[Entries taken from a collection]

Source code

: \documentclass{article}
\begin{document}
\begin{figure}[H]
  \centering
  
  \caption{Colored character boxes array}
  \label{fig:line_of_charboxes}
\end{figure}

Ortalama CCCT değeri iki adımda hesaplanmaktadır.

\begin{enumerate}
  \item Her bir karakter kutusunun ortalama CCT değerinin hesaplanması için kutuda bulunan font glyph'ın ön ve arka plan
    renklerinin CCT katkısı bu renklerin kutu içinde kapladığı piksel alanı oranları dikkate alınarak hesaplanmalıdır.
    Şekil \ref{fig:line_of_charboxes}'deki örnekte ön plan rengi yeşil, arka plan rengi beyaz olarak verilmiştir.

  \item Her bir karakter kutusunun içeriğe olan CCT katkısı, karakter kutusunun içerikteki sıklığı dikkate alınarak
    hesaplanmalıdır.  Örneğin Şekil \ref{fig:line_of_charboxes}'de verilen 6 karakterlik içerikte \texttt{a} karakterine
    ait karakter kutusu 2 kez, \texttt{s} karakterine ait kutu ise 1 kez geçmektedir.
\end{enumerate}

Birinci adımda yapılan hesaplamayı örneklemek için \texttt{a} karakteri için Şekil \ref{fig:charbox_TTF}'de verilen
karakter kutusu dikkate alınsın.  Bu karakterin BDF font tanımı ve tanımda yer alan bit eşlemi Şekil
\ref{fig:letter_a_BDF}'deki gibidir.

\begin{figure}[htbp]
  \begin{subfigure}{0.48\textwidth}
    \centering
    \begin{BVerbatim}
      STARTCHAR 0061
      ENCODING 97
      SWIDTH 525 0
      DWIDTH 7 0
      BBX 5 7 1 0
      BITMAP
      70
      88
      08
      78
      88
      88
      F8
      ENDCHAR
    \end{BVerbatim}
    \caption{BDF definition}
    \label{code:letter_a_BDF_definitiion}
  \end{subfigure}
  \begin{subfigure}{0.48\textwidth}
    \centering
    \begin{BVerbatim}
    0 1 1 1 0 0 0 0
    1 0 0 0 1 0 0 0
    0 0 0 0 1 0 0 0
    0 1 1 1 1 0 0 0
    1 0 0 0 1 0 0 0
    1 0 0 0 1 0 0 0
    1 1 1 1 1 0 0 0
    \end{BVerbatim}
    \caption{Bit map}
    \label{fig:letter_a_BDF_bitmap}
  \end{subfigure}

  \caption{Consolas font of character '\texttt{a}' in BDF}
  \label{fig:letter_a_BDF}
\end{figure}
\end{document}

_PROMPT_.
Print out all of the data above word for word.

_SOLUTION TO THIS PROBLEM_.
Source code

: \documentclass{article}
\begin{document}
\begin{figure}[H]
  \centering
  
  \caption{Colored character boxes array}
  \label{fig:line_of_charboxes}
\end{figure}

Ortalama CCCT değeri iki adımda hesaplanmaktadır.

\begin{enumerate}
  \item Her bir karakter kutusunun ortalama CCT değerinin hesaplanması için kutuda bulunan font glyph'ın ön ve arka plan
    renklerinin CCT katkısı bu renklerin kutu içinde kapladığı piksel alanı oranları dikkate alınarak hesaplanmalıdır.
    Şekil \ref{fig:line_of_charboxes}'deki örnekte ön plan rengi yeşil, arka plan rengi beyaz olarak verilmiştir.

  \item Her bir karakter kutusunun içeriğe olan CCT katkısı, karakter kutusunun içerikteki sıklığı dikkate alınarak
    hesaplanmalıdır.  Örneğin Şekil \ref{fig:line_of_charboxes}'de verilen 6 karakterlik içerikte \texttt{a} karakterine
    ait karakter kutusu 2 kez, \texttt{s} karakterine ait kutu ise 1 kez geçmektedir.
\end{enumerate}

Birinci adımda yapılan hesaplamayı örneklemek için \texttt{a} karakteri için Şekil \ref{fig:charbox_TTF}'de verilen
karakter kutusu dikkate alınsın.  Bu karakterin BDF font tanımı ve tanımda yer alan bit eşlemi Şekil
\ref{fig:letter_a_BDF}'deki gibidir.

\begin{figure}[htbp]
  \begin{subfigure}{0.48\textwidth}
    \centering
    \begin{BVerbatim}
      STARTCHAR 0061
      ENCODING 97
      SWIDTH 525 0
      DWIDTH 7 0
      BBX 5 7 1 0
      BITMAP
      70
      88
      08
      78
      88
      88
      F8
      ENDCHAR
    \end{BVerbatim}
    \caption{BDF definition}
    \label{code:letter_a_BDF_definitiion}
  \end{subfigure}
  \begin{subfigure}{0.48\textwidth}
    \centering
    \begin{BVerbatim}
    0 1 1 1 0 0 0 0
    1 0 0 0 1 0 0 0
    0 0 0 0 1 0 0 0
    0 1 1 1 1 0 0 0
    1 0 0 0 1 0 0 0
    1 0 0 0 1 0 0 0
    1 1 1 1 1 0 0 0
    \end{BVerbatim}
    \caption{Bit map}
    \label{fig:letter_a_BDF_bitmap}
  \end{subfigure}

  \caption{Consolas font of character '\texttt{a}' in BDF}
  \label{fig:letter_a_BDF}
\end{figure}
\end{document}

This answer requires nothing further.